The rain ended at midnight. Wind shifted to the north and clouds scudded across a burnished quarter moon. Needles of reflection gleamed over the wave crests as
Callinde
rolled on a broad reach, her wake a chuckle of foam astern. Cliffhaven had long since vanished behind the horizon. Secure enough to rest, Emien hauled the steering oar with chilled fingers. The headsails backed with a whispered flop. Hove to,
Callinde
drifted, silent and alone.

In the aft locker Emien found a rigging knife. He slipped it quietly from the sheath and tested the edge with his finger. The steel was well honed. With the blade poised in his hand, the boy crept forward. Tathagres lay sprawled on her back, white tunic stained from the bilge. Her face seemed girlish and innocent in the moonlight. Tumbled hair sparked like frost over wrists so slim that Emien could encircle them easily with the thumb and forefinger of one hand. The mail over her breast glittered faintly. Disappointed to find she still breathed, Emien stole closer, fixed with predatorial intensity upon the thin gleam of gold at her neck.

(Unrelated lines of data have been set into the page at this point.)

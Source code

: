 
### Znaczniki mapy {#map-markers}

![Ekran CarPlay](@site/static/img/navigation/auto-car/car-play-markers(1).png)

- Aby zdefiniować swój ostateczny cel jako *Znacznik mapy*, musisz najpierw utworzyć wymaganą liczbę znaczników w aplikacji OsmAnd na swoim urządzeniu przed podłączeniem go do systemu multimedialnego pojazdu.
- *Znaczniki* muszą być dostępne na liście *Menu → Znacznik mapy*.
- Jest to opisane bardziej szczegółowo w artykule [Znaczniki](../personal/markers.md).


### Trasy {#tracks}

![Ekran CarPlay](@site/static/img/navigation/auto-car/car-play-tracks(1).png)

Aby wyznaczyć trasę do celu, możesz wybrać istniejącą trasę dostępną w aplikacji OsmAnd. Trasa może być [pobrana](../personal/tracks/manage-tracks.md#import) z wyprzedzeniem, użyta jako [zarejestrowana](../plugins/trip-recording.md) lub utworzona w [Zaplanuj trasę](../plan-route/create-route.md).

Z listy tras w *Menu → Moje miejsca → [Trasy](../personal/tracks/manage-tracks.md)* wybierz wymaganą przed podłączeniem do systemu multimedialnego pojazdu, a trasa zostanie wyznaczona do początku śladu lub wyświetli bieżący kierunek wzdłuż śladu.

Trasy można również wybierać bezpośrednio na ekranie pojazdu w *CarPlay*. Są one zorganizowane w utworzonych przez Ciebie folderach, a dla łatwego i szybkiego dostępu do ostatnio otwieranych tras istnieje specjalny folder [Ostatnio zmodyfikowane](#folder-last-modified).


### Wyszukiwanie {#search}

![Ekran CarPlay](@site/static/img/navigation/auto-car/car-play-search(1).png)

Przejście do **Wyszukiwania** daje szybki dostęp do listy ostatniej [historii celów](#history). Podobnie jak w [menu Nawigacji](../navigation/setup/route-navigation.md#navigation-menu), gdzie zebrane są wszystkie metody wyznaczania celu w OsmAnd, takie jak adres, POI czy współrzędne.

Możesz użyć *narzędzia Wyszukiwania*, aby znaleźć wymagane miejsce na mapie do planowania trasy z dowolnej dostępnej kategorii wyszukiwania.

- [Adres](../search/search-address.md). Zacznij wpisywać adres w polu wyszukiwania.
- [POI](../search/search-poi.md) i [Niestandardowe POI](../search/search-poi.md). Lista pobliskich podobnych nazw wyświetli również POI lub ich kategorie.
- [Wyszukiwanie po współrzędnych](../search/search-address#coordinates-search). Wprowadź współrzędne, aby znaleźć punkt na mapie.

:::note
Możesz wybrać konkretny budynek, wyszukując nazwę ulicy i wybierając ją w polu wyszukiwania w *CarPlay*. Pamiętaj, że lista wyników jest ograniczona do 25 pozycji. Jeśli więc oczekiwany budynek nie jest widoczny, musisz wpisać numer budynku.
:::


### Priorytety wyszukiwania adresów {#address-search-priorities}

He stepped into shadow under the sail. Suddenly his foot turned on the ship's glass, left against a stay. Brass clanged loudly into wood and Tathagres opened her eyes.

Emien froze. He buried the knife in his cloak with a whispered curse and bent with feigned concern.

Tathagres regarded him, chilly awareness in her violet eyes.

She spoke with languid unconcern. "Oh yes, you're very clever." Her smile held stinging viciousness. "But I fear not clever enough. We are pursued."

Emien drew a frustrated breath. "I lost the brigantine in a squall line."

"No." Tathagres sat up, her expression haughty beneath tangled hair. "Not the Kielmark," she said. "Your own sister would stop you now. Taen follows in a boat built for speed. Are you going to sit here waiting for her?"

Emien jerked. Steel quivered in his poised fist.

Unsurprised by the knife, Tathagres laughed with wounding scorn. "Fool. We lost Cliffhaven because Taen gained a dream-weaver's mastery from the Vaere."

Emien's expression lay in shadow. But he listened; the hand which held the knife steadied until moonlight traced the blade silver against the darkness. Waves slapped
Callinde's
sides, jostling her tackle aloft. Tathagres judged her moment and resumed.

"Your sister blinded the Thienz, tricked us all with illusion so the King would walk into a trap." The witch delivered her final line with calculated malice. "She intended you to die with them, Emien."

Breath hissed between his teeth. Coiled dangerously on the edge of action, the boy lifted his head and looked northward. Faint as a spark, a light gleamed on the horizon, too orange to be mistaken for starlight.

"The boat's name is
Troessa,"
Tathagres added. "She was granted by the Kielmark as a reward for the ruin of Kisburn's men. Put up your knife. Else Taen will reach Elrinfaer before us and perhaps take your life."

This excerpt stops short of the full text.